::: EXERCISE MATERIALS

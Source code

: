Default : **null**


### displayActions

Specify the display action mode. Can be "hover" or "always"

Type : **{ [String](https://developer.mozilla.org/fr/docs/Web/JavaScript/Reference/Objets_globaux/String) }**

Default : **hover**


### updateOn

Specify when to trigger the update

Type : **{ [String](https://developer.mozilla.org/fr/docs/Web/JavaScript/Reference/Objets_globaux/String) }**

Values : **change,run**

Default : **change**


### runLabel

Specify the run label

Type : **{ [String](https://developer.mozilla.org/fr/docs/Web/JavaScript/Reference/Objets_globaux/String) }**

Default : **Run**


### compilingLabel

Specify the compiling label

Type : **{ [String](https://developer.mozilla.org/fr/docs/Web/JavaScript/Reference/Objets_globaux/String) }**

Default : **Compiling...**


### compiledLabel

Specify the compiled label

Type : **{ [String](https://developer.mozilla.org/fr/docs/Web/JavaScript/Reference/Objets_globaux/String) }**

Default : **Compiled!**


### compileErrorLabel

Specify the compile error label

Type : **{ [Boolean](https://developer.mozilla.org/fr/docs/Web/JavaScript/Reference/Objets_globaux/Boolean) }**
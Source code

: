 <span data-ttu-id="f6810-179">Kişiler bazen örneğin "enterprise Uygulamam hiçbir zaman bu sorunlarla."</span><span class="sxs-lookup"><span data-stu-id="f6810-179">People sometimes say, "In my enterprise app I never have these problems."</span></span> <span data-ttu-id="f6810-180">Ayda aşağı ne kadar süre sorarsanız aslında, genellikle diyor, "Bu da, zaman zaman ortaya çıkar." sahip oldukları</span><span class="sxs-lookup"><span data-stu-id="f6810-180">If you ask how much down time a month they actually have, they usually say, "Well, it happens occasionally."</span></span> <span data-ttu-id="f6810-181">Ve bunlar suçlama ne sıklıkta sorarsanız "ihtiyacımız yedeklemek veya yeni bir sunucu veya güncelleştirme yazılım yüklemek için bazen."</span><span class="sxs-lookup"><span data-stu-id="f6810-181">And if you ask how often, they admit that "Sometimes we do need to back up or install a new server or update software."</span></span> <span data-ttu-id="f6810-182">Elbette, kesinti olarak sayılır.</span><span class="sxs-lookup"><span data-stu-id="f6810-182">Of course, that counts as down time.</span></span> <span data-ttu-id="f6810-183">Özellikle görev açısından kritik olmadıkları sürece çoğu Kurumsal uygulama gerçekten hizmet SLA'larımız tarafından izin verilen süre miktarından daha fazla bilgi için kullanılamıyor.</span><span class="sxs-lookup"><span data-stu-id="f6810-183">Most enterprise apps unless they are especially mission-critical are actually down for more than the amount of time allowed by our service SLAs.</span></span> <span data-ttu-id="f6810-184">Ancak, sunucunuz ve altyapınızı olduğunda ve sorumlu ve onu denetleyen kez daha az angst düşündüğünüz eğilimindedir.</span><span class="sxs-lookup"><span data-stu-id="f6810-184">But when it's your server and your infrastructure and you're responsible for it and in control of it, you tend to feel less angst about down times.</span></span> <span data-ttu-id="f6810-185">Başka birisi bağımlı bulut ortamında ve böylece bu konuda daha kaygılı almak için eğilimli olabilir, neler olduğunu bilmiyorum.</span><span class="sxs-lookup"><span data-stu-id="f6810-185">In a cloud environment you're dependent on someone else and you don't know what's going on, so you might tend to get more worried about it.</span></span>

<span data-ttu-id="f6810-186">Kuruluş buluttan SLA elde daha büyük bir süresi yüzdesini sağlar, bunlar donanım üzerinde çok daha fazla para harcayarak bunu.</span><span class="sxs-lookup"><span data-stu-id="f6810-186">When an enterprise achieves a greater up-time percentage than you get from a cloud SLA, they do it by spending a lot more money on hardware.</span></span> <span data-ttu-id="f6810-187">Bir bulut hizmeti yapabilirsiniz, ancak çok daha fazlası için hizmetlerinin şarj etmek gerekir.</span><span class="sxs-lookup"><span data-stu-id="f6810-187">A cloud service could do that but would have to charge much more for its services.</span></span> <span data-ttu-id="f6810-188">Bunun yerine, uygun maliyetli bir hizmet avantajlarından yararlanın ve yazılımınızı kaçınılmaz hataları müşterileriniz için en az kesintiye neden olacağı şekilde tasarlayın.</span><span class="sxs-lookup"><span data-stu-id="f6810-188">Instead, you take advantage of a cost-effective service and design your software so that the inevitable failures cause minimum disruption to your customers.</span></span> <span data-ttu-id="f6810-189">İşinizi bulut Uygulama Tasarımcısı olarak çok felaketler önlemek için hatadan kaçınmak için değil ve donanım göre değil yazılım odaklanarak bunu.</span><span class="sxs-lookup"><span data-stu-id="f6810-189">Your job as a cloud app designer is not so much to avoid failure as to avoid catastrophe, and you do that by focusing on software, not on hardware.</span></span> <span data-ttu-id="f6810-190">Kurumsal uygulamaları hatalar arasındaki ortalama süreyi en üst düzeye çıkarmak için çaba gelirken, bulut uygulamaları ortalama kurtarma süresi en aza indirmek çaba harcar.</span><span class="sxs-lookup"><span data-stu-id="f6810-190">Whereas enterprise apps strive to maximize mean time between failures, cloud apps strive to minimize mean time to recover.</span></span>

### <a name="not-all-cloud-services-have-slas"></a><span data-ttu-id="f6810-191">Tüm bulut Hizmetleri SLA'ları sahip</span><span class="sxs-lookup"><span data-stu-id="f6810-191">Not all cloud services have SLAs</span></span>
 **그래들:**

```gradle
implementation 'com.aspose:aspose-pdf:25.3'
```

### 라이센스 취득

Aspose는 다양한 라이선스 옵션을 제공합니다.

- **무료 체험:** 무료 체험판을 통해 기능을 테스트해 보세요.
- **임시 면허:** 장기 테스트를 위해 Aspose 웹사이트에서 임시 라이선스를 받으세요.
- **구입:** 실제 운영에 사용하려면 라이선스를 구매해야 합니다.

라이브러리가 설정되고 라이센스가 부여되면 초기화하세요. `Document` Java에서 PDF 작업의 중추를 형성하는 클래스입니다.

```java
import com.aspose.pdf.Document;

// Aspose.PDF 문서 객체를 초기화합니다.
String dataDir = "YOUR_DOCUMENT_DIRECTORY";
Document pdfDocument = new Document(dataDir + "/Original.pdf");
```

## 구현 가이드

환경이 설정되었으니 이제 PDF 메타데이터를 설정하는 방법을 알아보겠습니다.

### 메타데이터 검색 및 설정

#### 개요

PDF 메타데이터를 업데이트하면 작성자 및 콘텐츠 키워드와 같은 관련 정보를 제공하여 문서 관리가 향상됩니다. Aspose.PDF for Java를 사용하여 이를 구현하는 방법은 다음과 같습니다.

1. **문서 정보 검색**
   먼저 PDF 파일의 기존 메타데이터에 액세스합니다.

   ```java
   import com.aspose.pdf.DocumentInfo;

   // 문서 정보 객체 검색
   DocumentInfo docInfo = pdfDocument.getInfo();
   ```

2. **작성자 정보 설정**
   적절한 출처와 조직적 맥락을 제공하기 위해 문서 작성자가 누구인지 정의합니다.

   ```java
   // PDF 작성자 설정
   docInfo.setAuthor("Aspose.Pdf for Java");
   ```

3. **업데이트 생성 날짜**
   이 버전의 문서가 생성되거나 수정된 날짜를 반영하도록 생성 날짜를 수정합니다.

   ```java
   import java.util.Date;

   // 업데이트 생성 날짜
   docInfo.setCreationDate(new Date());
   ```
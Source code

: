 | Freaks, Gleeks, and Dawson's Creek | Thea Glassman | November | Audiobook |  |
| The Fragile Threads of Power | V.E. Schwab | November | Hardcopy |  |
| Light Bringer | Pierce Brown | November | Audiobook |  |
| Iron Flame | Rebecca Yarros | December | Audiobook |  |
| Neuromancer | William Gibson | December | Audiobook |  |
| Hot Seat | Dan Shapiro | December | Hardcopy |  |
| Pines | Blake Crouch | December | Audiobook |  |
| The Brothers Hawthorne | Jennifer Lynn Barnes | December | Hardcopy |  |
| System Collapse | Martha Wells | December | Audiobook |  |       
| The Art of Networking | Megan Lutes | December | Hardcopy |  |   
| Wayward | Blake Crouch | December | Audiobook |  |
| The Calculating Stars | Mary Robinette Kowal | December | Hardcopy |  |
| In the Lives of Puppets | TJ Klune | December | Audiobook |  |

::::::

◆ WHAT IS EXPECTED:
Please return exactly the lines that run from the line with "적절한 출처와 조직적" through the end of the records above, both included, and nothing more.

◆ RESULT FOR THIS EXERCISE:
   적절한 출처와 조직적 맥락을 제공하기 위해 문서 작성자가 누구인지 정의합니다.

   ```java
   // PDF 작성자 설정
   docInfo.setAuthor("Aspose.Pdf for Java");
   ```

3. **업데이트 생성 날짜**
   이 버전의 문서가 생성되거나 수정된 날짜를 반영하도록 생성 날짜를 수정합니다.

   ```java
   import java.util.Date;

   // 업데이트 생성 날짜
   docInfo.setCreationDate(new Date());
   ```
Source code

: | Freaks, Gleeks, and Dawson's Creek | Thea Glassman | November | Audiobook |  |
| The Fragile Threads of Power | V.E. Schwab | November | Hardcopy |  |
| Light Bringer | Pierce Brown | November | Audiobook |  |
| Iron Flame | Rebecca Yarros | December | Audiobook |  |
| Neuromancer | William Gibson | December | Audiobook |  |
| Hot Seat | Dan Shapiro | December | Hardcopy |  |
| Pines | Blake Crouch | December | Audiobook |  |
| The Brothers Hawthorne | Jennifer Lynn Barnes | December | Hardcopy |  |
| System Collapse | Martha Wells | December | Audiobook |  |       
| The Art of Networking | Megan Lutes | December | Hardcopy |  |   
| Wayward | Blake Crouch | December | Audiobook |  |
| The Calculating Stars | Mary Robinette Kowal | December | Hardcopy |  |
| In the Lives of Puppets | TJ Klune | December | Audiobook |  |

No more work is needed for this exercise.